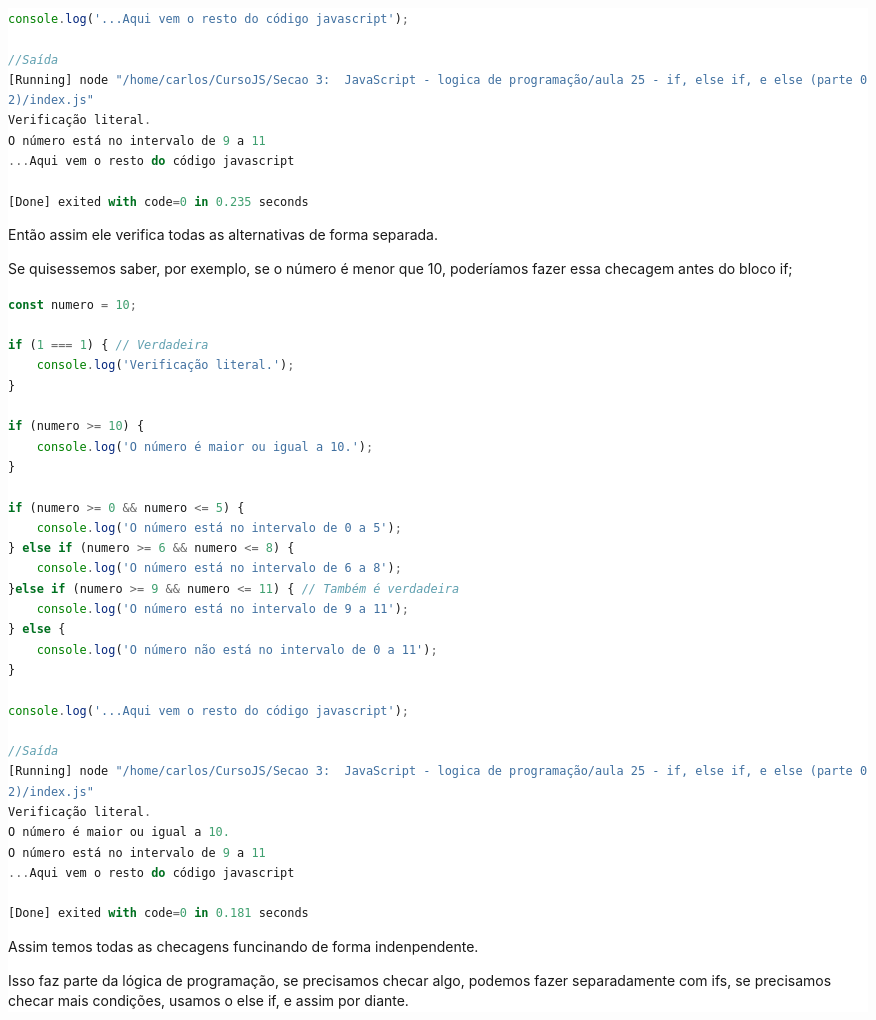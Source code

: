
 ```js
console.log('...Aqui vem o resto do código javascript');

//Saída
[Running] node "/home/carlos/CursoJS/Secao 3:  JavaScript - logica de programação/aula 25 - if, else if, e else (parte 02)/index.js"
Verificação literal.
O número está no intervalo de 9 a 11
...Aqui vem o resto do código javascript

[Done] exited with code=0 in 0.235 seconds
```

Então assim ele verifica todas as alternativas de forma separada.

Se quisessemos saber, por exemplo, se o número é menor que 10, poderíamos fazer essa checagem antes do bloco if;

```js
const numero = 10;

if (1 === 1) { // Verdadeira
    console.log('Verificação literal.');
}

if (numero >= 10) {
    console.log('O número é maior ou igual a 10.');
}

if (numero >= 0 && numero <= 5) {
    console.log('O número está no intervalo de 0 a 5');
} else if (numero >= 6 && numero <= 8) {
    console.log('O número está no intervalo de 6 a 8');
}else if (numero >= 9 && numero <= 11) { // Também é verdadeira
    console.log('O número está no intervalo de 9 a 11');
} else {
    console.log('O número não está no intervalo de 0 a 11');
}

console.log('...Aqui vem o resto do código javascript');

//Saída
[Running] node "/home/carlos/CursoJS/Secao 3:  JavaScript - logica de programação/aula 25 - if, else if, e else (parte 02)/index.js"
Verificação literal.
O número é maior ou igual a 10.
O número está no intervalo de 9 a 11
...Aqui vem o resto do código javascript

[Done] exited with code=0 in 0.181 seconds
```

Assim temos todas as checagens funcinando de forma indenpendente.

Isso faz parte da lógica de programação, se precisamos checar algo, podemos fazer separadamente com ifs, se precisamos checar mais condições, usamos o else if, e assim por diante.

• • • •

Print the entries again exactly as they appear above. Do not print the pictures.

Source code

:
 ```js
console.log('...Aqui vem o resto do código javascript');

//Saída
[Running] node "/home/carlos/CursoJS/Secao 3:  JavaScript - logica de programação/aula 25 - if, else if, e else (parte 02)/index.js"
Verificação literal.
O número está no intervalo de 9 a 11
...Aqui vem o resto do código javascript

[Done] exited with code=0 in 0.235 seconds
```

Então assim ele verifica todas as alternativas de forma separada.

Se quisessemos saber, por exemplo, se o número é menor que 10, poderíamos fazer essa checagem antes do bloco if;

```js
const numero = 10;

if (1 === 1) { // Verdadeira
    console.log('Verificação literal.');
}

if (numero >= 10) {
    console.log('O número é maior ou igual a 10.');
}

if (numero >= 0 && numero <= 5) {
    console.log('O número está no intervalo de 0 a 5');
} else if (numero >= 6 && numero <= 8) {
    console.log('O número está no intervalo de 6 a 8');
}else if (numero >= 9 && numero <= 11) { // Também é verdadeira
    console.log('O número está no intervalo de 9 a 11');
} else {
    console.log('O número não está no intervalo de 0 a 11');
}

console.log('...Aqui vem o resto do código javascript');

//Saída
[Running] node "/home/carlos/CursoJS/Secao 3:  JavaScript - logica de programação/aula 25 - if, else if, e else (parte 02)/index.js"
Verificação literal.
O número é maior ou igual a 10.
O número está no intervalo de 9 a 11
...Aqui vem o resto do código javascript

[Done] exited with code=0 in 0.181 seconds
```

Assim temos todas as checagens funcinando de forma indenpendente.

Isso faz parte da lógica de programação, se precisamos checar algo, podemos fazer separadamente com ifs, se precisamos checar mais condições, usamos o else if, e assim por diante.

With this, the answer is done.